▸ Instructions for the task
Whenever a line carries the word "download", pull it out of the entries.
"""
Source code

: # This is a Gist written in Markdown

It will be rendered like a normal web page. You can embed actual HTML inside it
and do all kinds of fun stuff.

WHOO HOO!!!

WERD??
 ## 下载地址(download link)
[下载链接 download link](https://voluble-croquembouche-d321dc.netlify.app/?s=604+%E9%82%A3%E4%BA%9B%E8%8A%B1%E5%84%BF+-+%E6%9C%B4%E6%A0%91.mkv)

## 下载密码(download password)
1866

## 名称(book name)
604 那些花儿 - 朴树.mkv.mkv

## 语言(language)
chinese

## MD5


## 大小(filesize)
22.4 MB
"""
▸ Task result
 ## 下载地址(download link)
[下载链接 download link](https://voluble-croquembouche-d321dc.netlify.app/?s=604+%E9%82%A3%E4%BA%9B%E8%8A%B1%E5%84%BF+-+%E6%9C%B4%E6%A0%91.mkv)
## 下载密码(download password)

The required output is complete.